**GIVEN ENTRIES:**
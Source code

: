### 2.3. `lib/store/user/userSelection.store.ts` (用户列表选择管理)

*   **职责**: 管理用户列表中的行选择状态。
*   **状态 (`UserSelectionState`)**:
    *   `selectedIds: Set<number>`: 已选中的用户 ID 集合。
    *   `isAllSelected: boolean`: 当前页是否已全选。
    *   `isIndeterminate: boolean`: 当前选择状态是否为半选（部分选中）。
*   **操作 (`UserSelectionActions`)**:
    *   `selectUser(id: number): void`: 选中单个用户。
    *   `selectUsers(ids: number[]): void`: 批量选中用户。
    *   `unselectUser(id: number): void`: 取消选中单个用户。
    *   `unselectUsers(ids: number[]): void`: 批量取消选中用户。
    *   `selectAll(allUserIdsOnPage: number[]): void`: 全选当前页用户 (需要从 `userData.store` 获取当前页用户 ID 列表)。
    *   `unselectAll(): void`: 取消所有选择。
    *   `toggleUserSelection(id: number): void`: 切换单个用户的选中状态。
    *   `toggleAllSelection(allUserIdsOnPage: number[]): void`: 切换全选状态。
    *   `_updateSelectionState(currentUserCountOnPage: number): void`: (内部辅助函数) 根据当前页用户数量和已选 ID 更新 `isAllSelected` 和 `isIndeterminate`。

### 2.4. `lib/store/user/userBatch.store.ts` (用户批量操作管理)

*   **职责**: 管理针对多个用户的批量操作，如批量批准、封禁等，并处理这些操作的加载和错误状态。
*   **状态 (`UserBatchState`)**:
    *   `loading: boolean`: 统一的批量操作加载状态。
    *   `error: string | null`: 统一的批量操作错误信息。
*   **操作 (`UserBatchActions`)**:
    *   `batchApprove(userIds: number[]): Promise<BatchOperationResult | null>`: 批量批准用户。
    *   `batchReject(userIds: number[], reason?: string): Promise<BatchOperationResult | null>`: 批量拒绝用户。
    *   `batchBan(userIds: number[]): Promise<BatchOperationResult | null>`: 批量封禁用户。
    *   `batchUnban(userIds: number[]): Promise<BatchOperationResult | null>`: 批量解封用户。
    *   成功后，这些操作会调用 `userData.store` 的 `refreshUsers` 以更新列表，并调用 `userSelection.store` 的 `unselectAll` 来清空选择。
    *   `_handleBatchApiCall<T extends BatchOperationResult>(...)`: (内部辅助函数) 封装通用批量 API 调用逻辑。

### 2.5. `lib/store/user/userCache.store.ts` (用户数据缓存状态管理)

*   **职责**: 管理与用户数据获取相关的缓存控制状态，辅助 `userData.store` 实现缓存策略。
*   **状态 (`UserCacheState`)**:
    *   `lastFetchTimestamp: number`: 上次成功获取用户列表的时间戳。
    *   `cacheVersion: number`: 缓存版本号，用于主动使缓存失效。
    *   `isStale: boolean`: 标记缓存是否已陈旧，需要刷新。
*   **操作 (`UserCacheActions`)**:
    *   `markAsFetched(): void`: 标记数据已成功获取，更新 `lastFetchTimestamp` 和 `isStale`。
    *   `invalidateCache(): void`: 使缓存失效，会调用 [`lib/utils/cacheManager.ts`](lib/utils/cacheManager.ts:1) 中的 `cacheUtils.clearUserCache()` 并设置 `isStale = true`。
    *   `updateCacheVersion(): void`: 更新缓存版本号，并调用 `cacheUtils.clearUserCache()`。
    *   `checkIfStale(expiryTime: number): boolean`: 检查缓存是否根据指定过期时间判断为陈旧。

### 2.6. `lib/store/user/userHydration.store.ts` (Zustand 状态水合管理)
...
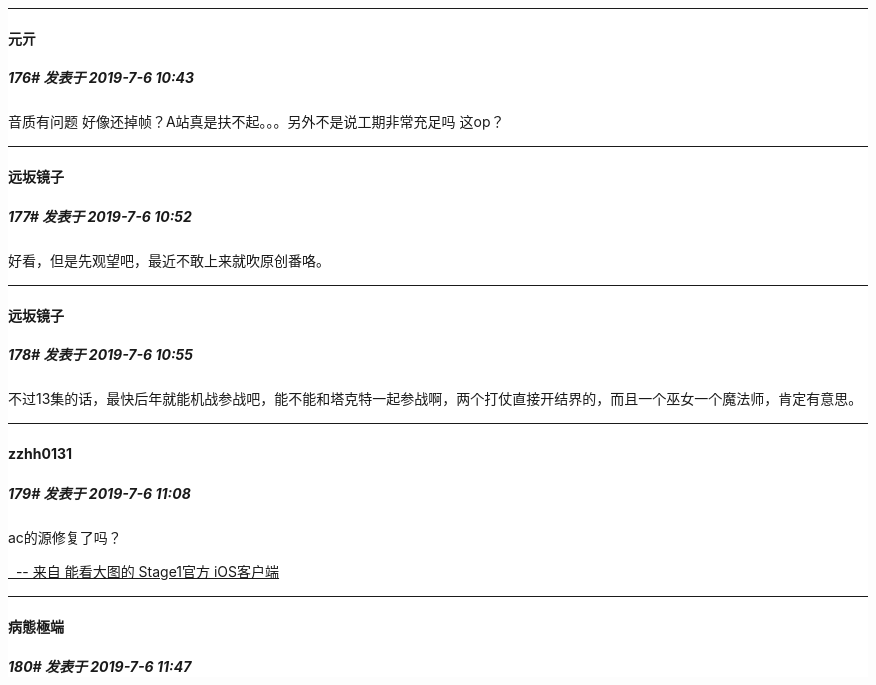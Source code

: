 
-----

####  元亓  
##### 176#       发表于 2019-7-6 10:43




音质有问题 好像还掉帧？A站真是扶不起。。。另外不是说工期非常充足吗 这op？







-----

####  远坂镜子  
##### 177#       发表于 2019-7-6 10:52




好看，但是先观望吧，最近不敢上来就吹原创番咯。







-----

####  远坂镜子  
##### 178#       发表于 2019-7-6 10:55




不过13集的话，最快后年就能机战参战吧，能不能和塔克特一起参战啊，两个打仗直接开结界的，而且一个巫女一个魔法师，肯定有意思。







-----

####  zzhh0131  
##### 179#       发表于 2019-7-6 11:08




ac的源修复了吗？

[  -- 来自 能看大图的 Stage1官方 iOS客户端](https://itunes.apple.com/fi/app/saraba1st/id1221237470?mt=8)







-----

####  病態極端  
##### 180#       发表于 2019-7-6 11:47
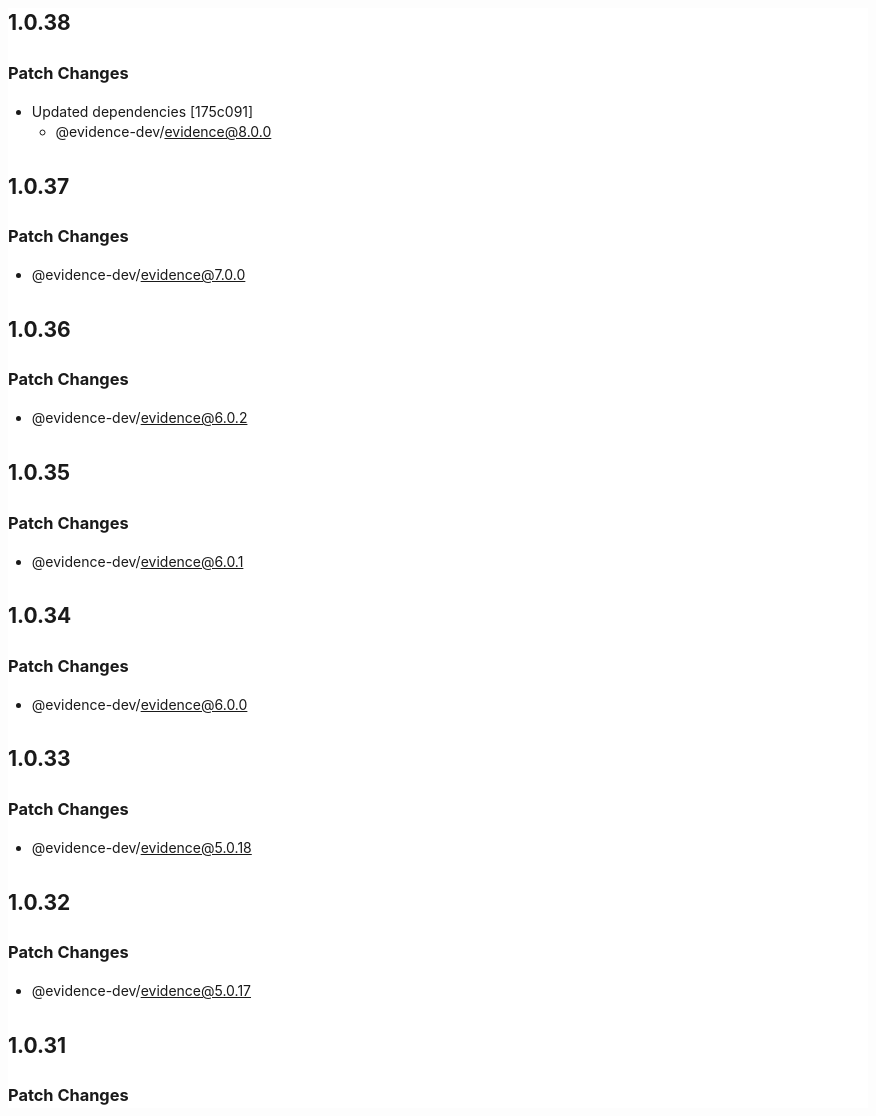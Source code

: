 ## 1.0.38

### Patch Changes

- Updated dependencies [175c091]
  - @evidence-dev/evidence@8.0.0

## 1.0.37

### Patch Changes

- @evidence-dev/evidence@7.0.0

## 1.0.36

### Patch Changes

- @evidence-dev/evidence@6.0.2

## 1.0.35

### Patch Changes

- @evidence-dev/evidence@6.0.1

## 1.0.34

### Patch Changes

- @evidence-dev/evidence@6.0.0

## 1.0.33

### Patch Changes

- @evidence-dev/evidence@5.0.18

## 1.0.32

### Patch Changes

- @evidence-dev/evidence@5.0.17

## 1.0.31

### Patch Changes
--
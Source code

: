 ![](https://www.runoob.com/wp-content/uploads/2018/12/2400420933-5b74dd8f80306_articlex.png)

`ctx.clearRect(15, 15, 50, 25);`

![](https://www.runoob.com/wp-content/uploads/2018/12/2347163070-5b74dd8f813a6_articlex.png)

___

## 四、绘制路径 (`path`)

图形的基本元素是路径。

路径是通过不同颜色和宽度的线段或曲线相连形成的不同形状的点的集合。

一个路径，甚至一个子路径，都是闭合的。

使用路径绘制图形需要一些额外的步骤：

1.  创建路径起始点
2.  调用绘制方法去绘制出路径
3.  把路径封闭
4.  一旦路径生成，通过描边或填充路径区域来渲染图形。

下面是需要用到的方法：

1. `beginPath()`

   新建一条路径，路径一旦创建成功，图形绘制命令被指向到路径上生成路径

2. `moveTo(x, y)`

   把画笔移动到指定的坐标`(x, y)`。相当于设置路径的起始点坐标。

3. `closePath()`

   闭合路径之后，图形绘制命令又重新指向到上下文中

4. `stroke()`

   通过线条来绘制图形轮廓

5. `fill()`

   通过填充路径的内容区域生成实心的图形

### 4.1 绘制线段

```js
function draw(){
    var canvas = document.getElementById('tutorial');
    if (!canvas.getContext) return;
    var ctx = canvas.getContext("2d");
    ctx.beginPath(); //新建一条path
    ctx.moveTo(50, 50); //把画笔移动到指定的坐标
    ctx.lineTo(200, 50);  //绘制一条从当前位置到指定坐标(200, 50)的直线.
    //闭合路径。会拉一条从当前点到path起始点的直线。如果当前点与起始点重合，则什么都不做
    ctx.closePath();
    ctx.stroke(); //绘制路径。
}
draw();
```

**WORK INSTRUCTIONS:** From the records above, copy each line in which the string "moveTo" occurs.

**PROBLEM SOLUTION:**
2. `moveTo(x, y)`
    ctx.moveTo(50, 50); //把画笔移动到指定的坐标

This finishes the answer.